Tratando-se de EIRELI, no entanto, a redução não poderá tornar o capital
inferior a 100 (cem) vezes o maior salário-mínimo vigente no País, sob pena de
violação ao citado art. 980-A, do Código Civil.
Em relação às atividades que poderá desenvolver uma
EIRELI, em princípio, tudo aquilo que constitua o conceito de
"empresa" se subsumiria potencialmente ao seu objeto, é dizer,
qualquer atividade econômica organizada para a produção ou a circulação de bens
ou de serviços (art. 966, do Código Civil) (04). A isso se adiciona a permissão
da própria Lei nº 12.441/11 de atribuir-se à EIRELI constituída para a
prestação de serviços de qualquer natureza a "remuneração decorrente da
cessão de direitos patrimoniais de autor ou de imagem, nome, marca ou voz de
que seja detentor o titular da pessoa jurídica, vinculados à atividade
profissional" (art. 980-A, § 5º, do Código Civil). Sob o conceito de
"empresa", e na ausência de outras restrições, a EIRELI poderia ser
uma alternativa para o planejamento da sucessão; para a atividade de
participação em outras sociedades (holding); e para cônjuges casados no regime
da comunhão universal de bens, que desde a entrada em vigor do novo Código
Civil não puderam mais formar sociedade de responsabilidade limitada para
desenvolver atividade econômica sem a presença de outro sócio (art. 977, do
Código Civil).
A nosso juízo, a questão mais interessante atinente à
EIRELI diz com a possibilidade de pessoa jurídica ser a sua única titular. Com
efeito, o caput do art. 980-A, do Código Civil, na redação da Lei nº 12.441/11,
refere a constituição da EIRELI por uma única "pessoa". Não
especifica se se trata de pessoa natural ou jurídica, e, como ambas são
reconhecidas como capazes de direitos e obrigações no nosso ordenamento
jurídico, não haveria motivo para excluir a possibilidade de titularidade da
EIRELI por pessoa jurídica. Afinal, onde a norma de Direito Privado não proibiu
ou restringiu, não cabe ao seu aplicador fazê-lo. A amplitude do texto sugere,
pois, a possibilidade de pessoa jurídica (que são aquelas definidas no art. 44,
do Código Civil, como as sociedades - limitadas, por ações, cooperativas - , as
associações, as fundações) ser a única titular do capital social da EIRELI. Ao
extremo, a própria EIRELI, como pessoa jurídica, poderia ser titular de outra
EIRELI. E como não há, tampouco, qualquer restrição na lei ao fato de a
"pessoa" titular da EIRELI ser nacional ou estrangeira, vislumbra-se
grande incentivo ao investimento externo, mediante a potencial constituição,
sob a forma de empresa individual de responsabilidade limitada, de subsdiária
brasileira de pessoa jurídica estrangeira, não mais dependente de um sócio
local, o que se exigia nas demais modalidades societárias até então
disponíveis.
Ressalva apenas a nova lei que a pessoa
"natural" que constituir EIRELI somente poderá figurar em uma única
empresa nessa modalidade (art. 980-A, § 2º, Código Civil). Quanto a pessoa
jurídica, nenhuma restrição. Se é verdadeiro, pois, que uma pessoa jurídica
poderá constituir EIRELI, não há limitação na lei ao número de EIRELI`s de que
a mesma pessoa jurídica poderá ser titular. Essa constatação permitiria, por
exemplo, a constituição de diversas EIRELIs no contexto de grupos de
sociedades, com a consolidação de suas demonstrações contábeis.
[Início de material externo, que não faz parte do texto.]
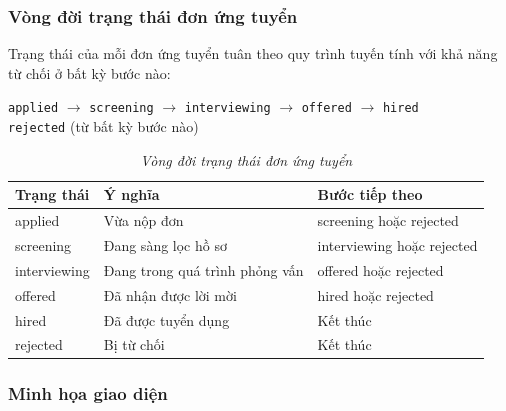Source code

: \subsubsection*{Vòng đời trạng thái đơn ứng tuyển}

Trạng thái của mỗi đơn ứng tuyển tuân theo quy trình tuyến tính với khả năng từ chối ở bất kỳ bước nào:

\begin{center}
    \texttt{applied} $\to$ \texttt{screening} $\to$ \texttt{interviewing} $\to$ \texttt{offered} $\to$ \texttt{hired}\\
    \hspace{5cm} \texttt{rejected} (từ bất kỳ bước nào)
\end{center}

\begin{table}[H]
    \centering
    \renewcommand{\arraystretch}{1.3}
    \begin{tabular}{|l|l|l|}
        \hline
        \textbf{Trạng thái} & \textbf{Ý nghĩa} & \textbf{Bước tiếp theo} \\ \hline
        applied & Vừa nộp đơn & screening hoặc rejected \\ \hline
        screening & Đang sàng lọc hồ sơ & interviewing hoặc rejected \\ \hline
        interviewing & Đang trong quá trình phỏng vấn & offered hoặc rejected \\ \hline
        offered & Đã nhận được lời mời & hired hoặc rejected \\ \hline
        hired & Đã được tuyển dụng & Kết thúc \\ \hline
        rejected & Bị từ chối & Kết thúc \\ \hline
    \end{tabular}
    \caption{\textit{Vòng đời trạng thái đơn ứng tuyển}}
\end{table}

\subsubsection*{Minh họa giao diện}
Há também na Lei nº 12.441/11 uma permissão para que a
EIRELI seja formada a partir de concentração de participações societárias
detidas em outra sociedade. Segundo o art. 980-A, §3º, inserido ao Código
Civil, "a empresa individual de responsabilidade limitada também poderá
resultar da concentração das quotas de outra modalidade societária num único
sócio, independentemente das razões que motivaram tal concentração". Ao
referir-se a concentração de "quotas", o dispositivo exclui a
sociedade anônima da possibilidade de concentração de suas ações em EIRELI.
Porém, no caso da S.A., a lei especial já prevê a possibilidade de a companhia
ser convertida em subsidiária integral mediante aquisição, por sociedade
brasileira, de todas as suas ações, ou por incorporação de todas as ações do
capital social ao patrimônio de outra companhia brasileira (arts. 251, § 2º, e
252, Lei nº 6.404/76).
Já em relação ao caminho inverso - a conversão de uma
EIRELI já constituída em futura sociedade limitada ou por ações - , parece não
haver por que negar, em tese, essa possibilidade, embora a Lei nº 12.441/11
nada tenha expressado a respeito.
Seja como for, a possibilidade de concentração de quotas
de outra modalidade societária num único sócio, ainda que imotivada, como
previsto no referido art. 980-A, § 3º, do Código Civil, deverá merecer um exame
mais atento quanto aos direitos dos demais sócios que não titularão a EIRELI.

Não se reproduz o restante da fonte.